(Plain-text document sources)
· · · ·

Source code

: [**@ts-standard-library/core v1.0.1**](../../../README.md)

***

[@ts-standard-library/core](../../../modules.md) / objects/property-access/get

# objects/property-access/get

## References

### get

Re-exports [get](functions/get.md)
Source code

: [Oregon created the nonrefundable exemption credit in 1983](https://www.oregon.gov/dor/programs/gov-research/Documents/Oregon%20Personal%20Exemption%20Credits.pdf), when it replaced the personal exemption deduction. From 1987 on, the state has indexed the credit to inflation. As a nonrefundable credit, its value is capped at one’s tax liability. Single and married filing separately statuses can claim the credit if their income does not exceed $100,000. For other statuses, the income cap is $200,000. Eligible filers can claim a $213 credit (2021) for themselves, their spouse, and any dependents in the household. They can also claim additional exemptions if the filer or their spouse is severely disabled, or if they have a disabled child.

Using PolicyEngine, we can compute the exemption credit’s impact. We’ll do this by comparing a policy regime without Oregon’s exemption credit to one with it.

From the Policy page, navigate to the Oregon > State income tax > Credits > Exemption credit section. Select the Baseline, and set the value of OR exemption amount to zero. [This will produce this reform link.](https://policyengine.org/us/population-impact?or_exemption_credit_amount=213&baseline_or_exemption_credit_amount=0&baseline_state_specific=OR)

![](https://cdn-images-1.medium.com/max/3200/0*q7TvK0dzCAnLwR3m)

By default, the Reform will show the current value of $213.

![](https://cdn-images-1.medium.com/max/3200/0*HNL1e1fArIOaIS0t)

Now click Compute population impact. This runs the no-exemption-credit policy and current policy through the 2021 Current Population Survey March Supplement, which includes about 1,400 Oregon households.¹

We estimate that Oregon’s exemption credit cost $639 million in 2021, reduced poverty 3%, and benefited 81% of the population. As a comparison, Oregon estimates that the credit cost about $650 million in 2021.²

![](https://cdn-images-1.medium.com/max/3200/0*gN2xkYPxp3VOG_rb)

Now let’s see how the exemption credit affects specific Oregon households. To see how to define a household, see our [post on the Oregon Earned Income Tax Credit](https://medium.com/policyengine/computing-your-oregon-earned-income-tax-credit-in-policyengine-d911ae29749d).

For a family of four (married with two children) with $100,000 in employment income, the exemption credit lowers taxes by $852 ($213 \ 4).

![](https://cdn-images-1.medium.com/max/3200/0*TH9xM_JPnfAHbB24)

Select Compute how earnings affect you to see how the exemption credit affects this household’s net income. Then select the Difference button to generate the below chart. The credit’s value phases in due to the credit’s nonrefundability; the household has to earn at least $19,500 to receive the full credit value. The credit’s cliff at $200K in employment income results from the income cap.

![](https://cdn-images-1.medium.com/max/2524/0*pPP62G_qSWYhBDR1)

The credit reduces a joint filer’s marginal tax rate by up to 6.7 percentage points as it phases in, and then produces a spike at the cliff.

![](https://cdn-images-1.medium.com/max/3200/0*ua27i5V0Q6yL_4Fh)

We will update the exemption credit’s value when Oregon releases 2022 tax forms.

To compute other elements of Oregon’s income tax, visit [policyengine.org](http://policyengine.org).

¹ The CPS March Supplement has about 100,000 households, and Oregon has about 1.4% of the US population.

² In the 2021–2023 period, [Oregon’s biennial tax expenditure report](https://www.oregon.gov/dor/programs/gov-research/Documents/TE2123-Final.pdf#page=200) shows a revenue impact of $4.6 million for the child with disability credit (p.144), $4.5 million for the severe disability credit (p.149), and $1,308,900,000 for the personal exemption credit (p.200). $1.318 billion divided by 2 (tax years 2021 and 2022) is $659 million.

· · · ·

→ ABOUT THIS EXERCISE
Above are some lines. Repeat exactly, and only, those from the line that has "By default, the" through the line that has "For a family".

→ SOLUTION TO THE EXERCISE
By default, the Reform will show the current value of $213.

![](https://cdn-images-1.medium.com/max/3200/0*HNL1e1fArIOaIS0t)

Now click Compute population impact. This runs the no-exemption-credit policy and current policy through the 2021 Current Population Survey March Supplement, which includes about 1,400 Oregon households.¹

We estimate that Oregon’s exemption credit cost $639 million in 2021, reduced poverty 3%, and benefited 81% of the population. As a comparison, Oregon estimates that the credit cost about $650 million in 2021.²

![](https://cdn-images-1.medium.com/max/3200/0*gN2xkYPxp3VOG_rb)

Now let’s see how the exemption credit affects specific Oregon households. To see how to define a household, see our [post on the Oregon Earned Income Tax Credit](https://medium.com/policyengine/computing-your-oregon-earned-income-tax-credit-in-policyengine-d911ae29749d).

For a family of four (married with two children) with $100,000 in employment income, the exemption credit lowers taxes by $852 ($213 \ 4).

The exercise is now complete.